[Plain-text document sources]
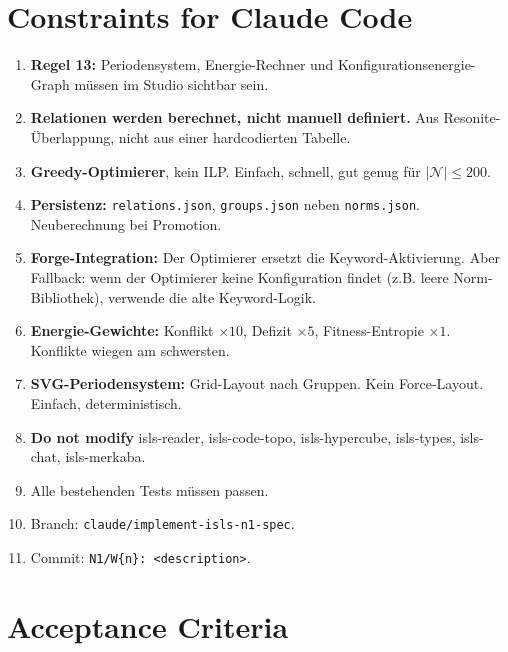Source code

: \documentclass[11pt,a4paper]{article}
\begin{document}
\section{Constraints for Claude Code}

\begin{enumerate}
\item \textbf{Regel 13:} Periodensystem, Energie-Rechner und Konfigurationsenergie-Graph m\"ussen im Studio sichtbar sein.
\item \textbf{Relationen werden berechnet, nicht manuell definiert.} Aus Resonite-\"Uberlappung, nicht aus einer hardcodierten Tabelle.
\item \textbf{Greedy-Optimierer}, kein ILP. Einfach, schnell, gut genug f\"ur $|\mathcal{N}| \leq 200$.
\item \textbf{Persistenz:} \texttt{relations.json}, \texttt{groups.json} neben \texttt{norms.json}. Neuberechnung bei Promotion.
\item \textbf{Forge-Integration:} Der Optimierer ersetzt die Keyword-Aktivierung. Aber Fallback: wenn der Optimierer keine Konfiguration findet (z.B. leere Norm-Bibliothek), verwende die alte Keyword-Logik.
\item \textbf{Energie-Gewichte:} Konflikt $\times 10$, Defizit $\times 5$, Fitness-Entropie $\times 1$. Konflikte wiegen am schwersten.
\item \textbf{SVG-Periodensystem:} Grid-Layout nach Gruppen. Kein Force-Layout. Einfach, deterministisch.
\item \textbf{Do not modify} isls-reader, isls-code-topo, isls-hypercube, isls-types, isls-chat, isls-merkaba.
\item Alle bestehenden Tests m\"ussen passen.
\item Branch: \texttt{claude/implement-isls-n1-spec}.
\item Commit: \texttt{N1/W\{n\}: <description>}.
\end{enumerate}

\section{Acceptance Criteria}
\end{document}
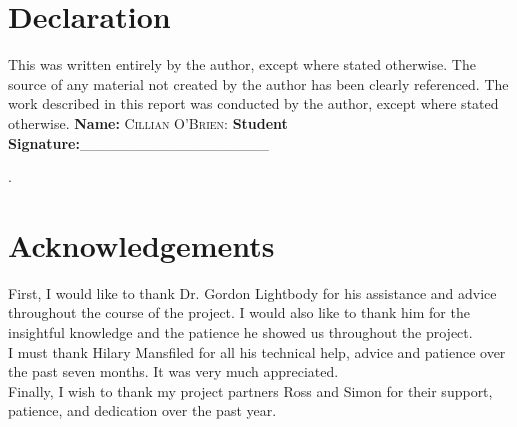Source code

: 

\chapter*{Declaration}
\thispagestyle{empty}
This was written entirely by the author, except where stated otherwise. The source of any material not created by the author has been clearly referenced. The work described in this report was conducted by the author, except where stated otherwise.
\vfill
{\bf Name:} \textsc{Cillian O'Brien:} \hspace{2cm} {\bf Student Signature:}{\_\_\_\_\_\_\_\_\_\_\_\_\_\_\_\_\_\_}

\newpage
{\color{white}.}
\thispagestyle{empty}
\clearpage
\newpage

\chapter*{Acknowledgements}
\thispagestyle{empty}
First, I would like to thank Dr. Gordon Lightbody for his assistance and advice throughout the course of the project. I would also like to thank him for the insightful knowledge and the patience he showed us throughout the project.   \\

I must thank Hilary Mansfiled for all his technical help, advice and patience over the past seven months. It was very much appreciated.\\

Finally, I wish to thank my project partners Ross and Simon for their support, patience, and dedication over the past year.


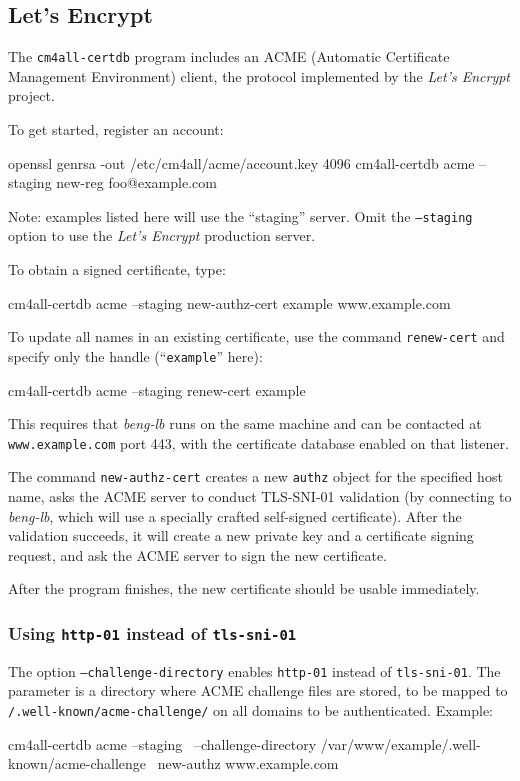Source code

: \documentclass[a4paper,12pt]{article}
\begin{document}
\subsection{Let's Encrypt}

The \texttt{cm4all-certdb} program includes an ACME (Automatic
Certificate Management Environment) client, the protocol implemented
by the \emph{Let's Encrypt} project.

To get started, register an account:

\begin{verbatim*}
openssl genrsa -out /etc/cm4all/acme/account.key  4096
cm4all-certdb acme --staging new-reg foo@example.com
\end{verbatim*}

\small{Note: examples listed here will use the ``staging'' server.
  Omit the \texttt{--staging} option to use the \emph{Let's Encrypt}
  production server.}

To obtain a signed certificate, type:

\begin{verbatim*}
cm4all-certdb acme --staging new-authz-cert example www.example.com
\end{verbatim*}

To update all names in an existing certificate, use the command
\texttt{renew-cert} and specify only the handle (``\texttt{example}''
here):

\begin{verbatim*}
cm4all-certdb acme --staging renew-cert example
\end{verbatim*}

This requires that \emph{beng-lb} runs on the same machine and can be
contacted at \texttt{www.example.com} port 443, with the certificate
database enabled on that listener.

The command \texttt{new-authz-cert} creates a new \texttt{authz}
object for the specified host name, asks the ACME server to conduct
TLS-SNI-01 validation (by connecting to \emph{beng-lb}, which will use
a specially crafted self-signed certificate).  After the validation
succeeds, it will create a new private key and a certificate signing
request, and ask the ACME server to sign the new certificate.

After the program finishes, the new certificate should be usable
immediately.

\subsubsection{Using \texttt{http-01} instead of \texttt{tls-sni-01}}

The option \texttt{--challenge-directory} enables \texttt{http-01}
instead of \texttt{tls-sni-01}.  The parameter is a directory where
ACME challenge files are stored, to be mapped to
\texttt{/.well-known/acme-challenge/} on all domains to be
authenticated.  Example:

\begin{verbatim*}
cm4all-certdb acme --staging \
  --challenge-directory /var/www/example/.well-known/acme-challenge \
  new-authz www.example.com
\end{verbatim*}
\end{document}
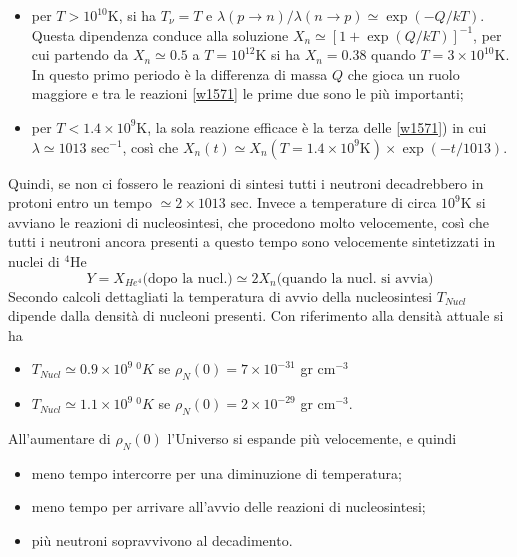 \begin{itemize}
\item per $T>10^{10}$K, si ha $T_{\nu}=T$ e $\lambda(p\to n)/\lambda(n\to p)
  \simeq \exp(-Q/kT)$.  Questa dipendenza conduce alla soluzione $X_n \simeq
  [1+\exp (Q/kT)]^{-1}$, per cui partendo da $X_n \simeq 0.5$ a $T= 10^{12}$K si
  ha $X_n=0.38$ quando $T= 3 \times 10^{10}$K.  In questo primo periodo è la
  differenza di massa $Q$ che gioca un ruolo maggiore e tra le reazioni
  \eqref{w1571} le prime due sono le più importanti;
\item per $T<1.4 \times 10^{9}$K, la sola reazione efficace è la terza delle
  \eqref{w1571}) in cui $\lambda \simeq 1013$ sec$^{-1}$, così che
  $X_n(t) \simeq X_n(T=1.4 \times 10^{9}\text{K}) \times  \exp(-t/1013)$. \\
\end{itemize}
Quindi, se non ci fossero le reazioni di sintesi tutti i neutroni decadrebbero
in protoni entro un tempo $\simeq 2 \times 1013$ sec.  Invece a temperature di
circa $10^9$K si avviano le reazioni di nucleosintesi, che procedono molto
velocemente, così che tutti i neutroni ancora presenti a questo tempo sono
velocemente sintetizzati in nuclei di $^4$He
\begin{equation}
  Y = X_{He^4} \text{(dopo la nucl.)} \simeq 2X_n \text{(quando la nucl. si
    avvia)}
\end{equation}
Secondo calcoli dettagliati la temperatura di avvio della nucleosintesi
$T_{Nucl}$ dipende dalla densità di nucleoni presenti.  Con riferimento alla
densità attuale si ha
\begin{itemize}
\item $T_{Nucl} \simeq 0.9 \times 10^9~^0K$ se $\rho_N(0) = 7 \times 10^{-31}$
  gr cm$^{-3}$
\item $T_{Nucl} \simeq 1.1 \times 10^9~^0K$ se $\rho_N(0) = 2 \times 10^{-29}$
  gr cm$^{-3}$.
\end{itemize}
All'aumentare di $\rho_N(0)$ l'Universo si espande più velocemente, e quindi
\begin{itemize}
\item meno tempo intercorre per una diminuzione di temperatura;
\item meno tempo per arrivare all'avvio delle reazioni di nucleosintesi;
\item più neutroni sopravvivono al decadimento.
\end{itemize}

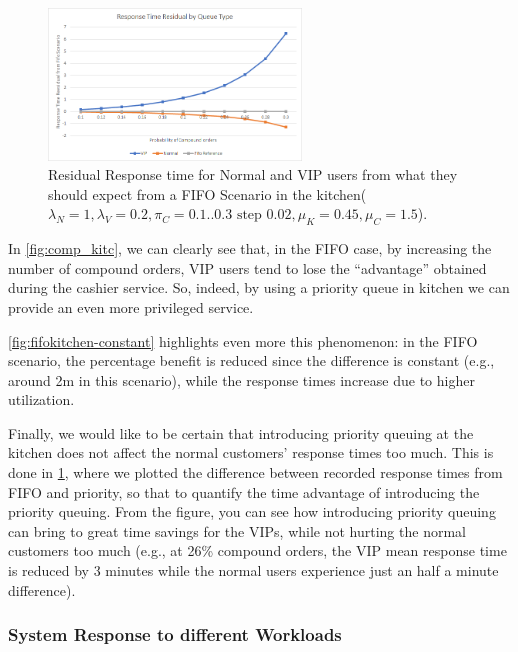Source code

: \begin{figure}[h!]
  \centering
  \includegraphics[width=0.6\textwidth]{figs/responseTimeResidualKitchen.png}
  \caption{Residual Response time for Normal and VIP users from what they should expect from a FIFO Scenario in the kitchen($\lambda_N=1,\lambda_V=0.2,\pi_C={{0.1..0.3 \text{ step } 0.02}}, \mu_K=0.45, \mu_C=1.5$).}
  \label{fig:residual}
\end{figure}

In \cref{fig:comp_kitc}, we can clearly see that, in the FIFO case, by increasing the number of compound orders, VIP users tend to lose the ``advantage'' obtained during the cashier service. So, indeed, by using a priority queue in kitchen we can provide an even more privileged service. 

\cref{fig:fifokitchen-constant} highlights even more this phenomenon: in the FIFO scenario, the percentage benefit is reduced since the difference is constant (e.g., around 2m in this scenario), while the response times increase due to higher utilization.

Finally, we would like to be certain that introducing priority queuing at the kitchen does not affect the normal customers' response times too much. This is done in \cref{fig:residual}, where we plotted the difference between recorded response times from FIFO and priority, so that to quantify the time advantage of introducing the priority queuing. From the figure, you can see how introducing priority queuing can bring to great time savings for the VIPs, while not hurting the normal customers too much (e.g., at 26\% compound orders, the VIP mean response time is reduced by 3 minutes while the normal users experience just an half a minute difference). 

\subsubsection{System Response to different Workloads}

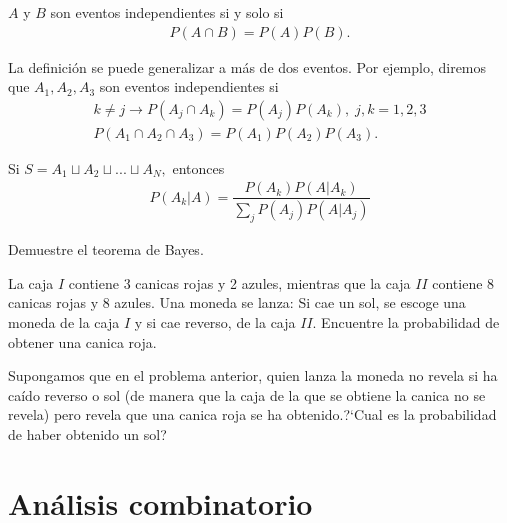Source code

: \begin{defn}
 $A$ y $B$ son eventos independientes si y solo si
 \begin{align}
  \label{1.21}
  P(A \cap B) = P(A)P(B).
 \end{align}
\end{defn}


{}
La definición se puede generalizar a más de dos eventos.  Por ejemplo, diremos que $A_{1},A_{2},A_{3}$ son eventos independientes si
\begin{align}
k\neq j \rightarrow P(A_{j} \cap A_{k})=P(A_{j})P(A_{k}), \; j,k=1,2,3 
\\ P(A_{1}\cap A_{2} \cap A_{3})=P(A_{1})P(A_{2})P(A_{3}).
\end{align}


{}
\begin{thm}
 Si $S=A_{1}\sqcup A_{2} \sqcup...\sqcup A_{N},$ entonces
 \begin{align}
  \label{1.24}
  P(A_{k}|A) = \dfrac{P(A_{k})P(A|A_{k})}{\sum_{j} P(A_{j})P(A|A_{j})}
 \end{align}

\end{thm}




 \begin{ejemplo}
  \label{solved:1.16}
  Demuestre el teorema de Bayes.
 \end{ejemplo}



{}
 \begin{ejemplo}
  \label{solved:1.15}
 La caja $I$ contiene 3 canicas rojas y 2 azules, mientras que la caja $II$ contiene $8$ canicas rojas y 8 azules. Una moneda se lanza: Si cae un sol, se escoge una moneda de la caja $I$ y si cae reverso, de la caja $II.$ Encuentre la probabilidad de obtener una canica roja.
 \end{ejemplo}


{}
 \begin{ejemplo}
  \label{solved:17}
	Supongamos que en el problema anterior, quien lanza la moneda no revela si ha caído reverso o sol (de manera que la caja de la que se obtiene la canica no se revela) pero revela que una canica roja se ha obtenido.?`Cual es la probabilidad de haber obtenido un sol?
 \end{ejemplo}



\section{Análisis combinatorio}

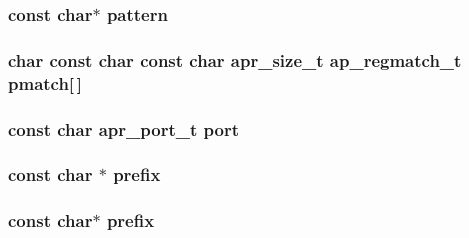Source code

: \subsubsection[{\texorpdfstring{pattern}{pattern}}]{\setlength{\rightskip}{0pt plus 5cm}const char$\ast$ pattern}\hypertarget{group__APACHE__CORE__DAEMON_gacd28ae39c6440992e47d3da772c56602}{}\label{group__APACHE__CORE__DAEMON_gacd28ae39c6440992e47d3da772c56602}
\subsubsection[{\texorpdfstring{pmatch}{pmatch}}]{\setlength{\rightskip}{0pt plus 5cm}char const char const char {\bf apr\+\_\+size\+\_\+t} {\bf ap\+\_\+regmatch\+\_\+t} pmatch\mbox{[}$\,$\mbox{]}}\hypertarget{group__APACHE__CORE__DAEMON_gaa84c3b7a465311cc04c25e4998c81aec}{}\label{group__APACHE__CORE__DAEMON_gaa84c3b7a465311cc04c25e4998c81aec}
\subsubsection[{\texorpdfstring{port}{port}}]{\setlength{\rightskip}{0pt plus 5cm}const char {\bf apr\+\_\+port\+\_\+t} port}\hypertarget{group__APACHE__CORE__DAEMON_ga225c76c246a5cc263c5a2628eb99353e}{}\label{group__APACHE__CORE__DAEMON_ga225c76c246a5cc263c5a2628eb99353e}
\subsubsection[{\texorpdfstring{prefix}{prefix}}]{\setlength{\rightskip}{0pt plus 5cm}const char $\ast$ prefix}\hypertarget{group__APACHE__CORE__DAEMON_gab3ec82a7f3a54026d495e065c942b3b3}{}\label{group__APACHE__CORE__DAEMON_gab3ec82a7f3a54026d495e065c942b3b3}
\subsubsection[{\texorpdfstring{prefix}{prefix}}]{\setlength{\rightskip}{0pt plus 5cm}const char$\ast$ prefix}\hypertarget{group__APACHE__CORE__DAEMON_ga5b41c5ae4505891e6c53e26df197e02b}{}\label{group__APACHE__CORE__DAEMON_ga5b41c5ae4505891e6c53e26df197e02b}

> **Work task**
Read the entries and pick out all lines that include the word "reazioni".

> **Answer box**
  differenza di massa $Q$ che gioca un ruolo maggiore e tra le reazioni
Quindi, se non ci fossero le reazioni di sintesi tutti i neutroni decadrebbero
circa $10^9$K si avviano le reazioni di nucleosintesi, che procedono molto
\item meno tempo per arrivare all'avvio delle reazioni di nucleosintesi;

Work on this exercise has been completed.